-- SOURCE DATA follows --
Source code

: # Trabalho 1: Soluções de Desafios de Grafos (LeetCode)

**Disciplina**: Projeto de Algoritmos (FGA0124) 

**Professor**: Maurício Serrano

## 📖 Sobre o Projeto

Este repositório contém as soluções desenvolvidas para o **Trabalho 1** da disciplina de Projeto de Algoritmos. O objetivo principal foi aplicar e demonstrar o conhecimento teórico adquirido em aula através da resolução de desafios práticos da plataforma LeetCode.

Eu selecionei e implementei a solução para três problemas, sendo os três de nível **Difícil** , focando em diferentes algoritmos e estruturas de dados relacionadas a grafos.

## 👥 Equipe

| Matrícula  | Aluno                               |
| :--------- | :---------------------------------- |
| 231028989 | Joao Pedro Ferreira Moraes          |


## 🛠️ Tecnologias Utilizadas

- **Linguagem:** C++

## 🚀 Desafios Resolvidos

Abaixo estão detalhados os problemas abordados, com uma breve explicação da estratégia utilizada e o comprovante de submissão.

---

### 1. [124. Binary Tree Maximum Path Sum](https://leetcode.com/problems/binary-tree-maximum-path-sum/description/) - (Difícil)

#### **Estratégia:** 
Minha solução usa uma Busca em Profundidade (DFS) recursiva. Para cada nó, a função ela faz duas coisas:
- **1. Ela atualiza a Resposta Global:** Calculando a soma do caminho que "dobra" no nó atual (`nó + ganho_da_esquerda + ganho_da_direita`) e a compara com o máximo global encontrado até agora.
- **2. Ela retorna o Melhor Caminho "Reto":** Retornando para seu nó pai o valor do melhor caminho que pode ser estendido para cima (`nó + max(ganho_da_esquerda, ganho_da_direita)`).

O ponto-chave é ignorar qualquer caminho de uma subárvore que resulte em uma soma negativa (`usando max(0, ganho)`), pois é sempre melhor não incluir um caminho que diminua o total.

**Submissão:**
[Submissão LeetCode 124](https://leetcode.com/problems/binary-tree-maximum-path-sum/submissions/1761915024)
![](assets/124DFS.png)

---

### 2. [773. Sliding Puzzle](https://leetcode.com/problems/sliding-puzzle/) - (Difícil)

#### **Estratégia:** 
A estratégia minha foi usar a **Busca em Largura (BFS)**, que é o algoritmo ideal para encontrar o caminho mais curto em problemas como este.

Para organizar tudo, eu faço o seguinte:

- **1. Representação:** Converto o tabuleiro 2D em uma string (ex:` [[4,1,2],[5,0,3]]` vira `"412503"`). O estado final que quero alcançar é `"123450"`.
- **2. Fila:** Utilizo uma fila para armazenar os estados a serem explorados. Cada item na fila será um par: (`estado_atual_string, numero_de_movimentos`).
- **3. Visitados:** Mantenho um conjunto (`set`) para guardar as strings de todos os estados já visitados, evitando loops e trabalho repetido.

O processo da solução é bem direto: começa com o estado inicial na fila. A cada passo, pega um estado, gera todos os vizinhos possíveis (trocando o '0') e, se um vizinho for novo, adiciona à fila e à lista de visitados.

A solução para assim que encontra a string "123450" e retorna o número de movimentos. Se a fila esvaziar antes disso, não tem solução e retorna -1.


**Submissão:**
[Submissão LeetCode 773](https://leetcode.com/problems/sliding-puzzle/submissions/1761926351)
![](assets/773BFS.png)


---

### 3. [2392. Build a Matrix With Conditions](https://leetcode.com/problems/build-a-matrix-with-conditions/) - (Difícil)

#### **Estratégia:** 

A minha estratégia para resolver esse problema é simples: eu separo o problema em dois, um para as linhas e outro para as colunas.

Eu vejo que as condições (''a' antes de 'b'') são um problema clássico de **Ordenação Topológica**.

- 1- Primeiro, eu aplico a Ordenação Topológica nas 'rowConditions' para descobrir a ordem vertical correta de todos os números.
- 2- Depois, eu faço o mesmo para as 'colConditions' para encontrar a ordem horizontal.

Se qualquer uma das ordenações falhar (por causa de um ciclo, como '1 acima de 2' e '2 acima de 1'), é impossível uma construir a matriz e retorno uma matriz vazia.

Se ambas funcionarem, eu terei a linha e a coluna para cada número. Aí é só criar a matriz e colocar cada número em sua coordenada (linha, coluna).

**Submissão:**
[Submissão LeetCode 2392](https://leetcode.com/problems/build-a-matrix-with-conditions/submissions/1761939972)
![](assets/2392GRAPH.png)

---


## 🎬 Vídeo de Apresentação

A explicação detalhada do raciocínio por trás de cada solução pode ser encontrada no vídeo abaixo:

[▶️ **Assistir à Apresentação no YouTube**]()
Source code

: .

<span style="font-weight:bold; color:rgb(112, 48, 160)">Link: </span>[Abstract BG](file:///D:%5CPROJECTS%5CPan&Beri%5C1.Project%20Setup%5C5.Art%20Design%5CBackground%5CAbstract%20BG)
-- SOURCE DATA concluded --
All the lines above must appear again in the answer, word for word.

- **ANSWER SPACE**:
Source code

: # Trabalho 1: Soluções de Desafios de Grafos (LeetCode)

**Disciplina**: Projeto de Algoritmos (FGA0124) 

**Professor**: Maurício Serrano

## 📖 Sobre o Projeto

Este repositório contém as soluções desenvolvidas para o **Trabalho 1** da disciplina de Projeto de Algoritmos. O objetivo principal foi aplicar e demonstrar o conhecimento teórico adquirido em aula através da resolução de desafios práticos da plataforma LeetCode.

Eu selecionei e implementei a solução para três problemas, sendo os três de nível **Difícil** , focando em diferentes algoritmos e estruturas de dados relacionadas a grafos.

## 👥 Equipe

| Matrícula  | Aluno                               |
| :--------- | :---------------------------------- |
| 231028989 | Joao Pedro Ferreira Moraes          |


## 🛠️ Tecnologias Utilizadas

- **Linguagem:** C++

## 🚀 Desafios Resolvidos

Abaixo estão detalhados os problemas abordados, com uma breve explicação da estratégia utilizada e o comprovante de submissão.

---

### 1. [124. Binary Tree Maximum Path Sum](https://leetcode.com/problems/binary-tree-maximum-path-sum/description/) - (Difícil)

#### **Estratégia:** 
Minha solução usa uma Busca em Profundidade (DFS) recursiva. Para cada nó, a função ela faz duas coisas:
- **1. Ela atualiza a Resposta Global:** Calculando a soma do caminho que "dobra" no nó atual (`nó + ganho_da_esquerda + ganho_da_direita`) e a compara com o máximo global encontrado até agora.
- **2. Ela retorna o Melhor Caminho "Reto":** Retornando para seu nó pai o valor do melhor caminho que pode ser estendido para cima (`nó + max(ganho_da_esquerda, ganho_da_direita)`).

O ponto-chave é ignorar qualquer caminho de uma subárvore que resulte em uma soma negativa (`usando max(0, ganho)`), pois é sempre melhor não incluir um caminho que diminua o total.

**Submissão:**
[Submissão LeetCode 124](https://leetcode.com/problems/binary-tree-maximum-path-sum/submissions/1761915024)
![](assets/124DFS.png)

---

### 2. [773. Sliding Puzzle](https://leetcode.com/problems/sliding-puzzle/) - (Difícil)

#### **Estratégia:** 
A estratégia minha foi usar a **Busca em Largura (BFS)**, que é o algoritmo ideal para encontrar o caminho mais curto em problemas como este.

Para organizar tudo, eu faço o seguinte:

- **1. Representação:** Converto o tabuleiro 2D em uma string (ex:` [[4,1,2],[5,0,3]]` vira `"412503"`). O estado final que quero alcançar é `"123450"`.
- **2. Fila:** Utilizo uma fila para armazenar os estados a serem explorados. Cada item na fila será um par: (`estado_atual_string, numero_de_movimentos`).
- **3. Visitados:** Mantenho um conjunto (`set`) para guardar as strings de todos os estados já visitados, evitando loops e trabalho repetido.

O processo da solução é bem direto: começa com o estado inicial na fila. A cada passo, pega um estado, gera todos os vizinhos possíveis (trocando o '0') e, se um vizinho for novo, adiciona à fila e à lista de visitados.

A solução para assim que encontra a string "123450" e retorna o número de movimentos. Se a fila esvaziar antes disso, não tem solução e retorna -1.


**Submissão:**
[Submissão LeetCode 773](https://leetcode.com/problems/sliding-puzzle/submissions/1761926351)
![](assets/773BFS.png)


---

### 3. [2392. Build a Matrix With Conditions](https://leetcode.com/problems/build-a-matrix-with-conditions/) - (Difícil)

#### **Estratégia:** 

A minha estratégia para resolver esse problema é simples: eu separo o problema em dois, um para as linhas e outro para as colunas.

Eu vejo que as condições (''a' antes de 'b'') são um problema clássico de **Ordenação Topológica**.

- 1- Primeiro, eu aplico a Ordenação Topológica nas 'rowConditions' para descobrir a ordem vertical correta de todos os números.
- 2- Depois, eu faço o mesmo para as 'colConditions' para encontrar a ordem horizontal.

Se qualquer uma das ordenações falhar (por causa de um ciclo, como '1 acima de 2' e '2 acima de 1'), é impossível uma construir a matriz e retorno uma matriz vazia.

Se ambas funcionarem, eu terei a linha e a coluna para cada número. Aí é só criar a matriz e colocar cada número em sua coordenada (linha, coluna).

**Submissão:**
[Submissão LeetCode 2392](https://leetcode.com/problems/build-a-matrix-with-conditions/submissions/1761939972)
![](assets/2392GRAPH.png)

---


## 🎬 Vídeo de Apresentação

A explicação detalhada do raciocínio por trás de cada solução pode ser encontrada no vídeo abaixo:

[▶️ **Assistir à Apresentação no YouTube**]()
Source code

: .

<span style="font-weight:bold; color:rgb(112, 48, 160)">Link: </span>[Abstract BG](file:///D:%5CPROJECTS%5CPan&Beri%5C1.Project%20Setup%5C5.Art%20Design%5CBackground%5CAbstract%20BG)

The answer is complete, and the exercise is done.